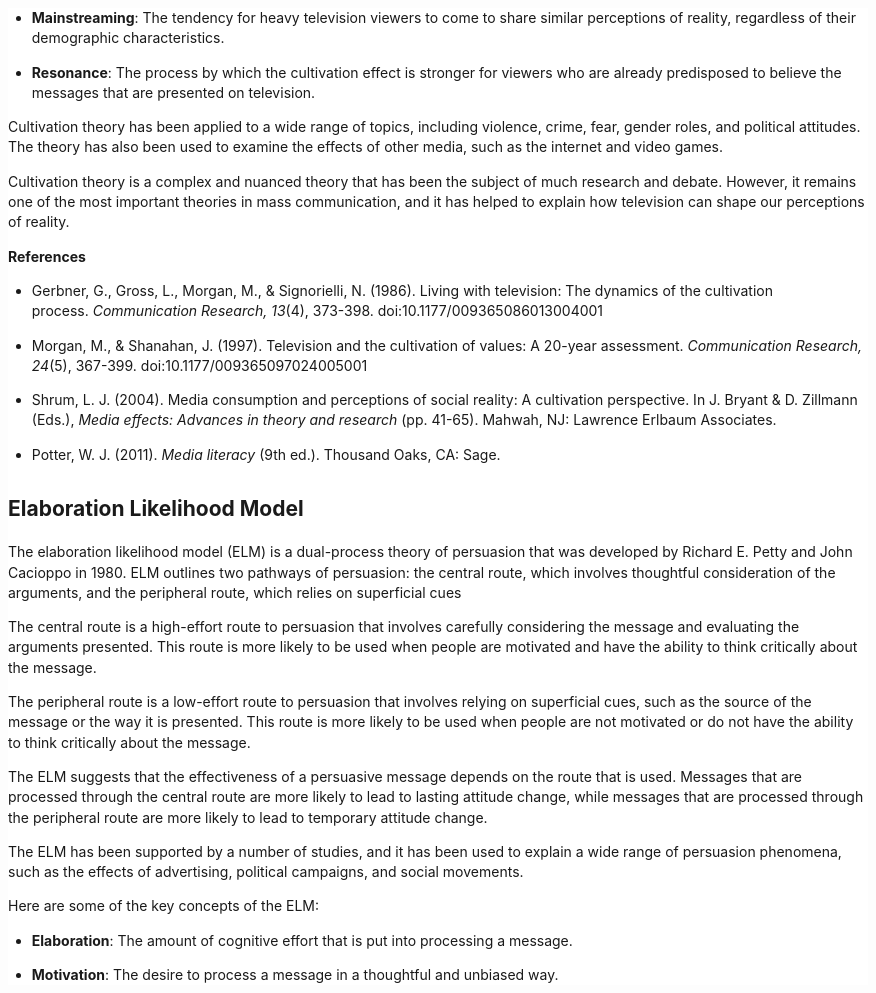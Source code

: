 -   **Mainstreaming**: The tendency for heavy television viewers to come to share similar perceptions of reality, regardless of their demographic characteristics.

-   **Resonance**: The process by which the cultivation effect is stronger for viewers who are already predisposed to believe the messages that are presented on television.

Cultivation theory has been applied to a wide range of topics, including violence, crime, fear, gender roles, and political attitudes. The theory has also been used to examine the effects of other media, such as the internet and video games.

Cultivation theory is a complex and nuanced theory that has been the subject of much research and debate. However, it remains one of the most important theories in mass communication, and it has helped to explain how television can shape our perceptions of reality.

**References**

-   Gerbner, G., Gross, L., Morgan, M., & Signorielli, N. (1986). Living with television: The dynamics of the cultivation process. *Communication Research, 13*(4), 373-398. doi:10.1177/009365086013004001

-   Morgan, M., & Shanahan, J. (1997). Television and the cultivation of values: A 20-year assessment. *Communication Research, 24*(5), 367-399. doi:10.1177/009365097024005001

-   Shrum, L. J. (2004). Media consumption and perceptions of social reality: A cultivation perspective. In J. Bryant & D. Zillmann (Eds.), *Media effects: Advances in theory and research* (pp. 41-65). Mahwah, NJ: Lawrence Erlbaum Associates.

-   Potter, W. J. (2011). *Media literacy* (9th ed.). Thousand Oaks, CA: Sage.

## Elaboration Likelihood Model

The elaboration likelihood model (ELM) is a dual-process theory of persuasion that was developed by Richard E. Petty and John Cacioppo in 1980. ELM outlines two pathways of persuasion: the central route, which involves thoughtful consideration of the arguments, and the peripheral route, which relies on superficial cues 

The central route is a high-effort route to persuasion that involves carefully considering the message and evaluating the arguments presented. This route is more likely to be used when people are motivated and have the ability to think critically about the message.

The peripheral route is a low-effort route to persuasion that involves relying on superficial cues, such as the source of the message or the way it is presented. This route is more likely to be used when people are not motivated or do not have the ability to think critically about the message.

The ELM suggests that the effectiveness of a persuasive message depends on the route that is used. Messages that are processed through the central route are more likely to lead to lasting attitude change, while messages that are processed through the peripheral route are more likely to lead to temporary attitude change.

The ELM has been supported by a number of studies, and it has been used to explain a wide range of persuasion phenomena, such as the effects of advertising, political campaigns, and social movements.

Here are some of the key concepts of the ELM:

-   **Elaboration**: The amount of cognitive effort that is put into processing a message.

-   **Motivation**: The desire to process a message in a thoughtful and unbiased way.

————

TASK TO CARRY OUT —
From the line containing "The ELM suggests" through the closing line of the material above, return every line exactly and omit all others.

TASK RESULT —
The ELM suggests that the effectiveness of a persuasive message depends on the route that is used. Messages that are processed through the central route are more likely to lead to lasting attitude change, while messages that are processed through the peripheral route are more likely to lead to temporary attitude change.

The ELM has been supported by a number of studies, and it has been used to explain a wide range of persuasion phenomena, such as the effects of advertising, political campaigns, and social movements.

Here are some of the key concepts of the ELM:

-   **Elaboration**: The amount of cognitive effort that is put into processing a message.

-   **Motivation**: The desire to process a message in a thoughtful and unbiased way.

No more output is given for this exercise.